Friday, November 23, 2012

Poetry Friday: Pablo Neruda and Coldplay, Together at Last

I like to read and write Odes around Thanksgiving (here's last year's), so for today, the day after Thanksgiving:


Ode to Laziness
by Pablo Neruda
translated by W.S. Merwin

Yesterday it seemed
the ode wouldn't leave the ground.
It was time, it should
at least show a green leaf.
I scratched the earth, 'Get up,
sister ode
- I said to her -
I've promised you,
don't be afraid of me,
I'm not going to chew you up,
ode with four leaves,
ode for four hands,
you'll take tea with me.
Rise,
I'll crown you among the odes,
we'll go out along the shore
of the sea, on a bicycle.'
No use.

Then
high up in the pines
laziness
appeared naked,
I got up in a daze,
half asleep,
on the sand I found
little broken fragments
of oceanic substances,
wood, seaweed, shells,
feathers of sea birds.
I looked for yellow
agates but found none.

The sea
filled the spaces,
wearing away towers,
invading
the coasts of my homeland,
pushing forward
successive catastrophes of foam,
Alone on the sand
a ray opened
a ring of petals.
I saw the silvered petrels
pass, and like black crosses
the cormorants
nailed to the rocks.
I set free
a bee dying in a spider's web,
I put a little stone
in my pocket,
it was smooth, very smooth,
like a bird's egg,
meanwhile on the coast
all afternoon
the sunlight and cloud wrestled.
Sometimes
the cloud was filled
with light
like a topaz,
other times a moist
ray of sunlight fell,
and yellow drops fell after it.

At night
thinking of the duties of my
fugitive ode,
I took off my shoes by the fire,
poured the sand out of them
and almost at once fell
sound asleep.

Somehow the combination of the ocean and yellow and the fugitive ode and the somewhat melancholy mood that is on me today made me think of this song.  I wonder if Coldplay and Pablo Neruda have been combined before.
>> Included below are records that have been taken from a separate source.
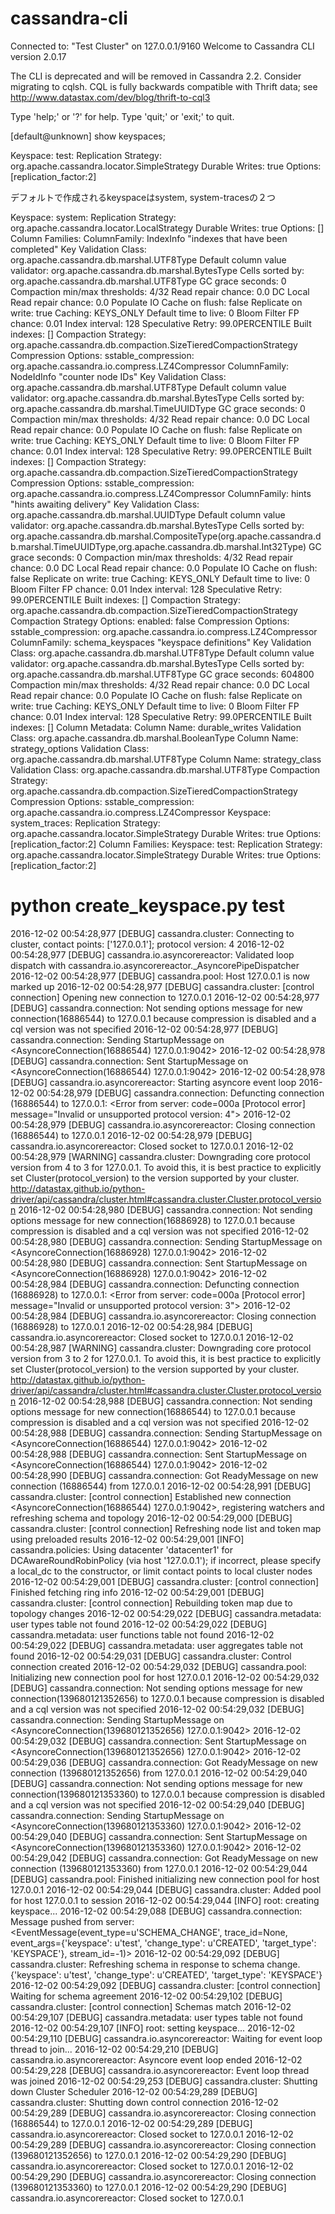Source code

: # cassandra-cli 
Connected to: "Test Cluster" on 127.0.0.1/9160
Welcome to Cassandra CLI version 2.0.17

The CLI is deprecated and will be removed in Cassandra 2.2.  Consider migrating to cqlsh.
CQL is fully backwards compatible with Thrift data; see http://www.datastax.com/dev/blog/thrift-to-cql3

Type 'help;' or '?' for help.
Type 'quit;' or 'exit;' to quit.

[default@unknown] show keyspaces;           

Keyspace: test:
  Replication Strategy: org.apache.cassandra.locator.SimpleStrategy
  Durable Writes: true
    Options: [replication_factor:2]

デフォルトで作成されるkeyspaceはsystem, system-tracesの２つ

Keyspace: system:
  Replication Strategy: org.apache.cassandra.locator.LocalStrategy
  Durable Writes: true
    Options: []
  Column Families:
    ColumnFamily: IndexInfo
    "indexes that have been completed"
      Key Validation Class: org.apache.cassandra.db.marshal.UTF8Type
      Default column value validator: org.apache.cassandra.db.marshal.BytesType
      Cells sorted by: org.apache.cassandra.db.marshal.UTF8Type
      GC grace seconds: 0
      Compaction min/max thresholds: 4/32
      Read repair chance: 0.0
      DC Local Read repair chance: 0.0
      Populate IO Cache on flush: false
      Replicate on write: true
      Caching: KEYS_ONLY
      Default time to live: 0
      Bloom Filter FP chance: 0.01
      Index interval: 128
      Speculative Retry: 99.0PERCENTILE
      Built indexes: []
      Compaction Strategy: org.apache.cassandra.db.compaction.SizeTieredCompactionStrategy
      Compression Options:
        sstable_compression: org.apache.cassandra.io.compress.LZ4Compressor
    ColumnFamily: NodeIdInfo
    "counter node IDs"
      Key Validation Class: org.apache.cassandra.db.marshal.UTF8Type
      Default column value validator: org.apache.cassandra.db.marshal.BytesType
      Cells sorted by: org.apache.cassandra.db.marshal.TimeUUIDType
      GC grace seconds: 0
      Compaction min/max thresholds: 4/32
      Read repair chance: 0.0
      DC Local Read repair chance: 0.0
      Populate IO Cache on flush: false
      Replicate on write: true
      Caching: KEYS_ONLY
      Default time to live: 0
      Bloom Filter FP chance: 0.01
      Index interval: 128
      Speculative Retry: 99.0PERCENTILE
      Built indexes: []
      Compaction Strategy: org.apache.cassandra.db.compaction.SizeTieredCompactionStrategy
      Compression Options:
        sstable_compression: org.apache.cassandra.io.compress.LZ4Compressor
    ColumnFamily: hints
    "hints awaiting delivery"
      Key Validation Class: org.apache.cassandra.db.marshal.UUIDType
      Default column value validator: org.apache.cassandra.db.marshal.BytesType
      Cells sorted by: org.apache.cassandra.db.marshal.CompositeType(org.apache.cassandra.db.marshal.TimeUUIDType,org.apache.cassandra.db.marshal.Int32Type)
      GC grace seconds: 0
      Compaction min/max thresholds: 4/32
      Read repair chance: 0.0
      DC Local Read repair chance: 0.0
      Populate IO Cache on flush: false
      Replicate on write: true
      Caching: KEYS_ONLY
      Default time to live: 0
      Bloom Filter FP chance: 0.01
      Index interval: 128
      Speculative Retry: 99.0PERCENTILE
      Built indexes: []
      Compaction Strategy: org.apache.cassandra.db.compaction.SizeTieredCompactionStrategy
      Compaction Strategy Options:
        enabled: false
      Compression Options:
        sstable_compression: org.apache.cassandra.io.compress.LZ4Compressor
    ColumnFamily: schema_keyspaces
    "keyspace definitions"
      Key Validation Class: org.apache.cassandra.db.marshal.UTF8Type
      Default column value validator: org.apache.cassandra.db.marshal.BytesType
      Cells sorted by: org.apache.cassandra.db.marshal.UTF8Type
      GC grace seconds: 604800
      Compaction min/max thresholds: 4/32
      Read repair chance: 0.0
      DC Local Read repair chance: 0.0
      Populate IO Cache on flush: false
      Replicate on write: true
      Caching: KEYS_ONLY
      Default time to live: 0
      Bloom Filter FP chance: 0.01
      Index interval: 128
      Speculative Retry: 99.0PERCENTILE
      Built indexes: []
      Column Metadata:
        Column Name: durable_writes
          Validation Class: org.apache.cassandra.db.marshal.BooleanType
        Column Name: strategy_options
          Validation Class: org.apache.cassandra.db.marshal.UTF8Type
        Column Name: strategy_class
          Validation Class: org.apache.cassandra.db.marshal.UTF8Type
      Compaction Strategy: org.apache.cassandra.db.compaction.SizeTieredCompactionStrategy
      Compression Options:
        sstable_compression: org.apache.cassandra.io.compress.LZ4Compressor
Keyspace: system_traces:
  Replication Strategy: org.apache.cassandra.locator.SimpleStrategy
  Durable Writes: true
    Options: [replication_factor:2]
  Column Families:
Keyspace: test:
  Replication Strategy: org.apache.cassandra.locator.SimpleStrategy
  Durable Writes: true
    Options: [replication_factor:2]

# python create_keyspace.py test
2016-12-02 00:54:28,977 [DEBUG] cassandra.cluster: Connecting to cluster, contact points: ['127.0.0.1']; protocol version: 4
2016-12-02 00:54:28,977 [DEBUG] cassandra.io.asyncorereactor: Validated loop dispatch with cassandra.io.asyncorereactor._AsyncorePipeDispatcher
2016-12-02 00:54:28,977 [DEBUG] cassandra.pool: Host 127.0.0.1 is now marked up
2016-12-02 00:54:28,977 [DEBUG] cassandra.cluster: [control connection] Opening new connection to 127.0.0.1
2016-12-02 00:54:28,977 [DEBUG] cassandra.connection: Not sending options message for new connection(16886544) to 127.0.0.1 because compression is disabled and a cql version was not specified
2016-12-02 00:54:28,977 [DEBUG] cassandra.connection: Sending StartupMessage on <AsyncoreConnection(16886544) 127.0.0.1:9042>
2016-12-02 00:54:28,978 [DEBUG] cassandra.connection: Sent StartupMessage on <AsyncoreConnection(16886544) 127.0.0.1:9042>
2016-12-02 00:54:28,978 [DEBUG] cassandra.io.asyncorereactor: Starting asyncore event loop
2016-12-02 00:54:28,979 [DEBUG] cassandra.connection: Defuncting connection (16886544) to 127.0.0.1: <Error from server: code=000a [Protocol error] message="Invalid or unsupported protocol version: 4">
2016-12-02 00:54:28,979 [DEBUG] cassandra.io.asyncorereactor: Closing connection (16886544) to 127.0.0.1
2016-12-02 00:54:28,979 [DEBUG] cassandra.io.asyncorereactor: Closed socket to 127.0.0.1
2016-12-02 00:54:28,979 [WARNING] cassandra.cluster: Downgrading core protocol version from 4 to 3 for 127.0.0.1. To avoid this, it is best practice to explicitly set Cluster(protocol_version) to the version supported by your cluster. http://datastax.github.io/python-driver/api/cassandra/cluster.html#cassandra.cluster.Cluster.protocol_version
2016-12-02 00:54:28,980 [DEBUG] cassandra.connection: Not sending options message for new connection(16886928) to 127.0.0.1 because compression is disabled and a cql version was not specified
2016-12-02 00:54:28,980 [DEBUG] cassandra.connection: Sending StartupMessage on <AsyncoreConnection(16886928) 127.0.0.1:9042>
2016-12-02 00:54:28,980 [DEBUG] cassandra.connection: Sent StartupMessage on <AsyncoreConnection(16886928) 127.0.0.1:9042>
2016-12-02 00:54:28,984 [DEBUG] cassandra.connection: Defuncting connection (16886928) to 127.0.0.1: <Error from server: code=000a [Protocol error] message="Invalid or unsupported protocol version: 3">
2016-12-02 00:54:28,984 [DEBUG] cassandra.io.asyncorereactor: Closing connection (16886928) to 127.0.0.1
2016-12-02 00:54:28,984 [DEBUG] cassandra.io.asyncorereactor: Closed socket to 127.0.0.1
2016-12-02 00:54:28,987 [WARNING] cassandra.cluster: Downgrading core protocol version from 3 to 2 for 127.0.0.1. To avoid this, it is best practice to explicitly set Cluster(protocol_version) to the version supported by your cluster. http://datastax.github.io/python-driver/api/cassandra/cluster.html#cassandra.cluster.Cluster.protocol_version
2016-12-02 00:54:28,988 [DEBUG] cassandra.connection: Not sending options message for new connection(16886544) to 127.0.0.1 because compression is disabled and a cql version was not specified
2016-12-02 00:54:28,988 [DEBUG] cassandra.connection: Sending StartupMessage on <AsyncoreConnection(16886544) 127.0.0.1:9042>
2016-12-02 00:54:28,988 [DEBUG] cassandra.connection: Sent StartupMessage on <AsyncoreConnection(16886544) 127.0.0.1:9042>
2016-12-02 00:54:28,990 [DEBUG] cassandra.connection: Got ReadyMessage on new connection (16886544) from 127.0.0.1
2016-12-02 00:54:28,991 [DEBUG] cassandra.cluster: [control connection] Established new connection <AsyncoreConnection(16886544) 127.0.0.1:9042>, registering watchers and refreshing schema and topology
2016-12-02 00:54:29,000 [DEBUG] cassandra.cluster: [control connection] Refreshing node list and token map using preloaded results
2016-12-02 00:54:29,001 [INFO] cassandra.policies: Using datacenter 'datacenter1' for DCAwareRoundRobinPolicy (via host '127.0.0.1'); if incorrect, please specify a local_dc to the constructor, or limit contact points to local cluster nodes
2016-12-02 00:54:29,001 [DEBUG] cassandra.cluster: [control connection] Finished fetching ring info
2016-12-02 00:54:29,001 [DEBUG] cassandra.cluster: [control connection] Rebuilding token map due to topology changes
2016-12-02 00:54:29,022 [DEBUG] cassandra.metadata: user types table not found
2016-12-02 00:54:29,022 [DEBUG] cassandra.metadata: user functions table not found
2016-12-02 00:54:29,022 [DEBUG] cassandra.metadata: user aggregates table not found
2016-12-02 00:54:29,031 [DEBUG] cassandra.cluster: Control connection created
2016-12-02 00:54:29,032 [DEBUG] cassandra.pool: Initializing new connection pool for host 127.0.0.1
2016-12-02 00:54:29,032 [DEBUG] cassandra.connection: Not sending options message for new connection(139680121352656) to 127.0.0.1 because compression is disabled and a cql version was not specified
2016-12-02 00:54:29,032 [DEBUG] cassandra.connection: Sending StartupMessage on <AsyncoreConnection(139680121352656) 127.0.0.1:9042>
2016-12-02 00:54:29,032 [DEBUG] cassandra.connection: Sent StartupMessage on <AsyncoreConnection(139680121352656) 127.0.0.1:9042>
2016-12-02 00:54:29,036 [DEBUG] cassandra.connection: Got ReadyMessage on new connection (139680121352656) from 127.0.0.1
2016-12-02 00:54:29,040 [DEBUG] cassandra.connection: Not sending options message for new connection(139680121353360) to 127.0.0.1 because compression is disabled and a cql version was not specified
2016-12-02 00:54:29,040 [DEBUG] cassandra.connection: Sending StartupMessage on <AsyncoreConnection(139680121353360) 127.0.0.1:9042>
2016-12-02 00:54:29,040 [DEBUG] cassandra.connection: Sent StartupMessage on <AsyncoreConnection(139680121353360) 127.0.0.1:9042>
2016-12-02 00:54:29,042 [DEBUG] cassandra.connection: Got ReadyMessage on new connection (139680121353360) from 127.0.0.1
2016-12-02 00:54:29,044 [DEBUG] cassandra.pool: Finished initializing new connection pool for host 127.0.0.1
2016-12-02 00:54:29,044 [DEBUG] cassandra.cluster: Added pool for host 127.0.0.1 to session
2016-12-02 00:54:29,044 [INFO] root: creating keyspace...
2016-12-02 00:54:29,088 [DEBUG] cassandra.connection: Message pushed from server: <EventMessage(event_type=u'SCHEMA_CHANGE', trace_id=None, event_args={'keyspace': u'test', 'change_type': u'CREATED', 'target_type': 'KEYSPACE'}, stream_id=-1)>
2016-12-02 00:54:29,092 [DEBUG] cassandra.cluster: Refreshing schema in response to schema change. {'keyspace': u'test', 'change_type': u'CREATED', 'target_type': 'KEYSPACE'}
2016-12-02 00:54:29,092 [DEBUG] cassandra.cluster: [control connection] Waiting for schema agreement
2016-12-02 00:54:29,102 [DEBUG] cassandra.cluster: [control connection] Schemas match
2016-12-02 00:54:29,107 [DEBUG] cassandra.metadata: user types table not found
2016-12-02 00:54:29,107 [INFO] root: setting keyspace...
2016-12-02 00:54:29,110 [DEBUG] cassandra.io.asyncorereactor: Waiting for event loop thread to join...
2016-12-02 00:54:29,210 [DEBUG] cassandra.io.asyncorereactor: Asyncore event loop ended
2016-12-02 00:54:29,228 [DEBUG] cassandra.io.asyncorereactor: Event loop thread was joined
2016-12-02 00:54:29,253 [DEBUG] cassandra.cluster: Shutting down Cluster Scheduler
2016-12-02 00:54:29,289 [DEBUG] cassandra.cluster: Shutting down control connection
2016-12-02 00:54:29,289 [DEBUG] cassandra.io.asyncorereactor: Closing connection (16886544) to 127.0.0.1
2016-12-02 00:54:29,289 [DEBUG] cassandra.io.asyncorereactor: Closed socket to 127.0.0.1
2016-12-02 00:54:29,289 [DEBUG] cassandra.io.asyncorereactor: Closing connection (139680121352656) to 127.0.0.1
2016-12-02 00:54:29,290 [DEBUG] cassandra.io.asyncorereactor: Closed socket to 127.0.0.1
2016-12-02 00:54:29,290 [DEBUG] cassandra.io.asyncorereactor: Closing connection (139680121353360) to 127.0.0.1
2016-12-02 00:54:29,290 [DEBUG] cassandra.io.asyncorereactor: Closed socket to 127.0.0.1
Here's today's Poetry Friday roundup.

8 comments:

Linda B said...

It's interesting to see that you think the Neruda words might be melancholy, but when I read & re-read, I feel I am slightly on the other side with the poet being more tongue-in-cheek, no matter what happens. It's a quiet poem isn't it? Thanks Ruth.

GatheringBooks said...

Now that's a first! Neruda and Coldplay! Who would've thought? I love it! :) Reading a Neruda ode always makes my heart skip a beat.

Ruth said...

Linda, it was the Coldplay song that struck me as melancholy. :-)

Mary Lee said...

I did take your advice for the rest of the day yesterday, and it felt GREAT! However, as soon as I zip back through the roundup with comments, I will start grading that pile of pre-assessements!!

Liz Steinglass said...

'Get up,
sister ode
- I said to her -

I love the closeness here, combined with the recalcitrance.

You have intrigued me. I will be looking at odes next too.

Happy holidays,
Liz

Tabatha said...

I was going to paste the same lines Liz did -- love cajoling the ode a little ;-) Thanks for the song, too, Ruth.

Diane Mayr said...

A winning combination, Ruth!

Author Amok said...

Hi, Ruth. There are so many wonderful images in this poem. I love telling elementary schoolers that Neruda wrote and ode to laziness, but it's not at all the poem you'd expect from the title. LOVE Coldplay.